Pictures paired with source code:
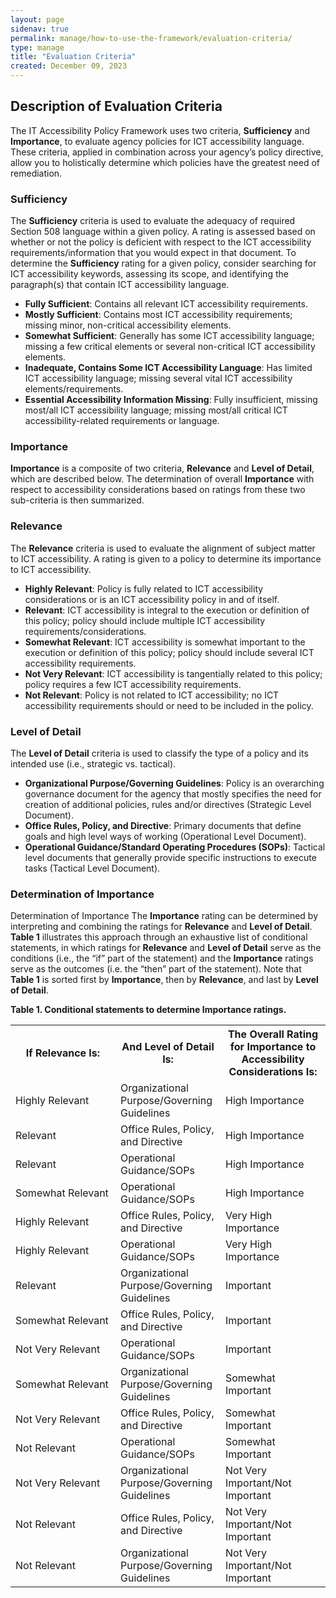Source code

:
 ```yaml
---
layout: page
sidenav: true
permalink: manage/how-to-use-the-framework/evaluation-criteria/
type: manage
title: "Evaluation Criteria"
created: December 09, 2023
---
```


<h2 id="standards">
  Description of Evaluation Criteria
</h2>
The IT Accessibility Policy Framework uses two criteria, <b>Sufficiency</b> and <b>Importance</b>, to evaluate agency policies for ICT accessibility language. These criteria, applied in combination across your agency’s policy directive, allow you to holistically determine which policies have the greatest need of remediation.
<h3 id="standards" class = "subheading">
  Sufficiency
</h3>
The <b>Sufficiency</b> criteria is used to evaluate the adequacy of required Section 508 language within a given policy. A rating is assessed based on whether or not the policy is deficient with respect to the ICT accessibility requirements/information that you would expect in that document. To determine the <b>Sufficiency</b> rating for a given policy, consider searching for ICT accessibility keywords, assessing its scope, and identifying the paragraph(s) that contain ICT accessibility language.

<ul>
<li><b>Fully Sufficient</b>: Contains all relevant ICT accessibility requirements.</li>
<li><b>Mostly Sufficient</b>: Contains most ICT accessibility requirements; missing minor, non-critical accessibility elements.</li>
<li><b>Somewhat Sufficient</b>: Generally has some ICT accessibility language; missing a few critical elements or several non-critical ICT accessibility elements.</li>
<li><b>Inadequate, Contains Some ICT Accessibility Language</b>: Has limited ICT accessibility language; missing several vital ICT accessibility elements/requirements.</li>
<li><b>Essential Accessibility Information Missing</b>: Fully insufficient, missing most/all ICT accessibility language; missing most/all critical ICT accessibility-related requirements or language.</li>
</ul>

<h3 id="standards" class = "subheading">
  Importance
</h3>
<b>Importance</b> is a composite of two criteria, <b>Relevance</b> and <b>Level of Detail</b>, which are described below. The determination of overall <b>Importance</b> with respect to accessibility considerations based on ratings from these two sub-criteria is then summarized.

<h3 id="standards" class = "subheading">
  Relevance
</h3>
The <b>Relevance</b> criteria is used to evaluate the alignment of subject matter to ICT accessibility. A rating is given to a policy to determine its importance to ICT accessibility.

<ul>
  <li><b>Highly Relevant</b>: Policy is fully related to ICT accessibility considerations or is an ICT accessibility policy in and of itself.</li>
  <li><b>Relevant</b>: ICT accessibility is integral to the execution or definition of this policy; policy should include multiple ICT accessibility requirements/considerations.</li>
  <li><b>Somewhat Relevant</b>: ICT accessibility is somewhat important to the execution or definition of this policy; policy should include several ICT accessibility requirements.</li>
  <li><b>Not Very Relevant</b>: ICT accessibility is tangentially related to this policy; policy requires a few ICT accessibility requirements.</li>
  <li><b>Not Relevant</b>: Policy is not related to ICT accessibility; no ICT accessibility requirements should or need to be included in the policy.</li>
</ul>

<h3 id="standards" class = "subheading">
  Level of Detail
</h3>
The <b>Level of Detail</b> criteria is used to classify the type of a policy and its intended use (i.e., strategic vs. tactical).
<ul>
  <li><b>Organizational Purpose/Governing Guidelines</b>: Policy is an overarching governance document for the agency that mostly specifies the need for creation of additional policies, rules and/or directives (Strategic Level Document).</li>
  <li><b>Office Rules, Policy, and Directive</b>: Primary documents that define goals and high level ways of working (Operational Level Document).</li>
  <li><b>Operational Guidance/Standard Operating Procedures (SOPs)</b>: Tactical level documents that generally provide specific instructions to execute tasks (Tactical Level Document).</li>
</ul>

<h3 id="standards" class = "subheading">
  Determination of Importance
</h3>
Determination of Importance
The <b>Importance</b> rating can be determined by interpreting and combining the ratings for <b>Relevance</b> and <b>Level of Detail</b>. <b>Table 1</b> illustrates this approach through an exhaustive list of conditional statements, in which ratings for <b>Relevance</b> and <b>Level of Detail</b> serve as the conditions (i.e., the “if” part of the statement) and the <b>Importance</b> ratings serve as the outcomes (i.e. the “then” part of the statement). Note that <b>Table 1</b> is sorted first by <b>Importance</b>, then by <b>Relevance</b>, and last by <b>Level of Detail</b>.

<p class="table-heading"><b>Table 1. Conditional statements to determine Importance ratings.</b></p>
<table class = "it-table">
  <tr>
    <th style="width:33.33%">If Relevance Is:</th>
    <th style="width:33.33%">And Level of Detail Is:</th>
    <th style="width:33.33%">The Overall Rating for Importance to Accessibility Considerations Is:</th>
  </tr>
  <tr>
    <td>Highly Relevant</td>
    <td>Organizational Purpose/Governing Guidelines</td>
    <td>High Importance</td>
  </tr>
  <tr>
    <td>Relevant</td>
    <td>Office Rules, Policy, and Directive</td>
    <td>High Importance</td>
  </tr>
  <tr>
    <td>Relevant</td>
    <td>Operational Guidance/SOPs</td>
    <td>High Importance</td>
  </tr>
  <tr>
    <td>Somewhat Relevant</td>
    <td>Operational Guidance/SOPs</td>
    <td>High Importance</td>
  </tr>
  <tr>
    <td>Highly Relevant</td>
    <td>Office Rules, Policy, and Directive</td>
    <td>Very High Importance</td>
  </tr>
  <tr>
    <td>Highly Relevant</td>
    <td>Operational Guidance/SOPs</td>
    <td>Very High Importance</td>
  </tr>
  <tr>
    <td>Relevant</td>
    <td>Organizational Purpose/Governing Guidelines</td>
    <td>Important</td>
  </tr>
  <tr>
    <td>Somewhat Relevant</td>
    <td>Office Rules, Policy, and Directive</td>
    <td>Important</td>
  </tr>
  <tr>
    <td>Not Very Relevant</td>
    <td>Operational Guidance/SOPs</td>
    <td>Important</td>
  </tr>
  <tr>
    <td>Somewhat Relevant</td>
    <td>Organizational Purpose/Governing Guidelines</td>
    <td>Somewhat Important</td>
  </tr>
  <tr>
    <td>Not Very Relevant</td>
    <td>Office Rules, Policy, and Directive</td>
    <td>Somewhat Important</td>
  </tr>
  <tr>
    <td>Not Relevant</td>
    <td>Operational Guidance/SOPs</td>
    <td>Somewhat Important</td>
  </tr>
  <tr>
    <td>Not Very Relevant</td>
    <td>Organizational Purpose/Governing Guidelines</td>
    <td>Not Very Important/Not Important</td>
  </tr>
  <tr>
    <td>Not Relevant</td>
    <td>Office Rules, Policy, and Directive</td>
    <td>Not Very Important/Not Important</td>
  </tr>
  <tr>
    <td>Not Relevant</td>
    <td>Organizational Purpose/Governing Guidelines</td>
    <td>Not Very Important/Not Important</td>
  </tr>
</table>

### What you will do
All that is needed is the data above, repeated exactly, without the pictures.

### Task solution
Source code

:
 ```yaml
---
layout: page
sidenav: true
permalink: manage/how-to-use-the-framework/evaluation-criteria/
type: manage
title: "Evaluation Criteria"
created: December 09, 2023
---
```


<h2 id="standards">
  Description of Evaluation Criteria
</h2>
The IT Accessibility Policy Framework uses two criteria, <b>Sufficiency</b> and <b>Importance</b>, to evaluate agency policies for ICT accessibility language. These criteria, applied in combination across your agency’s policy directive, allow you to holistically determine which policies have the greatest need of remediation.
<h3 id="standards" class = "subheading">
  Sufficiency
</h3>
The <b>Sufficiency</b> criteria is used to evaluate the adequacy of required Section 508 language within a given policy. A rating is assessed based on whether or not the policy is deficient with respect to the ICT accessibility requirements/information that you would expect in that document. To determine the <b>Sufficiency</b> rating for a given policy, consider searching for ICT accessibility keywords, assessing its scope, and identifying the paragraph(s) that contain ICT accessibility language.

<ul>
<li><b>Fully Sufficient</b>: Contains all relevant ICT accessibility requirements.</li>
<li><b>Mostly Sufficient</b>: Contains most ICT accessibility requirements; missing minor, non-critical accessibility elements.</li>
<li><b>Somewhat Sufficient</b>: Generally has some ICT accessibility language; missing a few critical elements or several non-critical ICT accessibility elements.</li>
<li><b>Inadequate, Contains Some ICT Accessibility Language</b>: Has limited ICT accessibility language; missing several vital ICT accessibility elements/requirements.</li>
<li><b>Essential Accessibility Information Missing</b>: Fully insufficient, missing most/all ICT accessibility language; missing most/all critical ICT accessibility-related requirements or language.</li>
</ul>

<h3 id="standards" class = "subheading">
  Importance
</h3>
<b>Importance</b> is a composite of two criteria, <b>Relevance</b> and <b>Level of Detail</b>, which are described below. The determination of overall <b>Importance</b> with respect to accessibility considerations based on ratings from these two sub-criteria is then summarized.

<h3 id="standards" class = "subheading">
  Relevance
</h3>
The <b>Relevance</b> criteria is used to evaluate the alignment of subject matter to ICT accessibility. A rating is given to a policy to determine its importance to ICT accessibility.

<ul>
  <li><b>Highly Relevant</b>: Policy is fully related to ICT accessibility considerations or is an ICT accessibility policy in and of itself.</li>
  <li><b>Relevant</b>: ICT accessibility is integral to the execution or definition of this policy; policy should include multiple ICT accessibility requirements/considerations.</li>
  <li><b>Somewhat Relevant</b>: ICT accessibility is somewhat important to the execution or definition of this policy; policy should include several ICT accessibility requirements.</li>
  <li><b>Not Very Relevant</b>: ICT accessibility is tangentially related to this policy; policy requires a few ICT accessibility requirements.</li>
  <li><b>Not Relevant</b>: Policy is not related to ICT accessibility; no ICT accessibility requirements should or need to be included in the policy.</li>
</ul>

<h3 id="standards" class = "subheading">
  Level of Detail
</h3>
The <b>Level of Detail</b> criteria is used to classify the type of a policy and its intended use (i.e., strategic vs. tactical).
<ul>
  <li><b>Organizational Purpose/Governing Guidelines</b>: Policy is an overarching governance document for the agency that mostly specifies the need for creation of additional policies, rules and/or directives (Strategic Level Document).</li>
  <li><b>Office Rules, Policy, and Directive</b>: Primary documents that define goals and high level ways of working (Operational Level Document).</li>
  <li><b>Operational Guidance/Standard Operating Procedures (SOPs)</b>: Tactical level documents that generally provide specific instructions to execute tasks (Tactical Level Document).</li>
</ul>

<h3 id="standards" class = "subheading">
  Determination of Importance
</h3>
Determination of Importance
The <b>Importance</b> rating can be determined by interpreting and combining the ratings for <b>Relevance</b> and <b>Level of Detail</b>. <b>Table 1</b> illustrates this approach through an exhaustive list of conditional statements, in which ratings for <b>Relevance</b> and <b>Level of Detail</b> serve as the conditions (i.e., the “if” part of the statement) and the <b>Importance</b> ratings serve as the outcomes (i.e. the “then” part of the statement). Note that <b>Table 1</b> is sorted first by <b>Importance</b>, then by <b>Relevance</b>, and last by <b>Level of Detail</b>.

<p class="table-heading"><b>Table 1. Conditional statements to determine Importance ratings.</b></p>
<table class = "it-table">
  <tr>
    <th style="width:33.33%">If Relevance Is:</th>
    <th style="width:33.33%">And Level of Detail Is:</th>
    <th style="width:33.33%">The Overall Rating for Importance to Accessibility Considerations Is:</th>
  </tr>
  <tr>
    <td>Highly Relevant</td>
    <td>Organizational Purpose/Governing Guidelines</td>
    <td>High Importance</td>
  </tr>
  <tr>
    <td>Relevant</td>
    <td>Office Rules, Policy, and Directive</td>
    <td>High Importance</td>
  </tr>
  <tr>
    <td>Relevant</td>
    <td>Operational Guidance/SOPs</td>
    <td>High Importance</td>
  </tr>
  <tr>
    <td>Somewhat Relevant</td>
    <td>Operational Guidance/SOPs</td>
    <td>High Importance</td>
  </tr>
  <tr>
    <td>Highly Relevant</td>
    <td>Office Rules, Policy, and Directive</td>
    <td>Very High Importance</td>
  </tr>
  <tr>
    <td>Highly Relevant</td>
    <td>Operational Guidance/SOPs</td>
    <td>Very High Importance</td>
  </tr>
  <tr>
    <td>Relevant</td>
    <td>Organizational Purpose/Governing Guidelines</td>
    <td>Important</td>
  </tr>
  <tr>
    <td>Somewhat Relevant</td>
    <td>Office Rules, Policy, and Directive</td>
    <td>Important</td>
  </tr>
  <tr>
    <td>Not Very Relevant</td>
    <td>Operational Guidance/SOPs</td>
    <td>Important</td>
  </tr>
  <tr>
    <td>Somewhat Relevant</td>
    <td>Organizational Purpose/Governing Guidelines</td>
    <td>Somewhat Important</td>
  </tr>
  <tr>
    <td>Not Very Relevant</td>
    <td>Office Rules, Policy, and Directive</td>
    <td>Somewhat Important</td>
  </tr>
  <tr>
    <td>Not Relevant</td>
    <td>Operational Guidance/SOPs</td>
    <td>Somewhat Important</td>
  </tr>
  <tr>
    <td>Not Very Relevant</td>
    <td>Organizational Purpose/Governing Guidelines</td>
    <td>Not Very Important/Not Important</td>
  </tr>
  <tr>
    <td>Not Relevant</td>
    <td>Office Rules, Policy, and Directive</td>
    <td>Not Very Important/Not Important</td>
  </tr>
  <tr>
    <td>Not Relevant</td>
    <td>Organizational Purpose/Governing Guidelines</td>
    <td>Not Very Important/Not Important</td>
  </tr>
</table>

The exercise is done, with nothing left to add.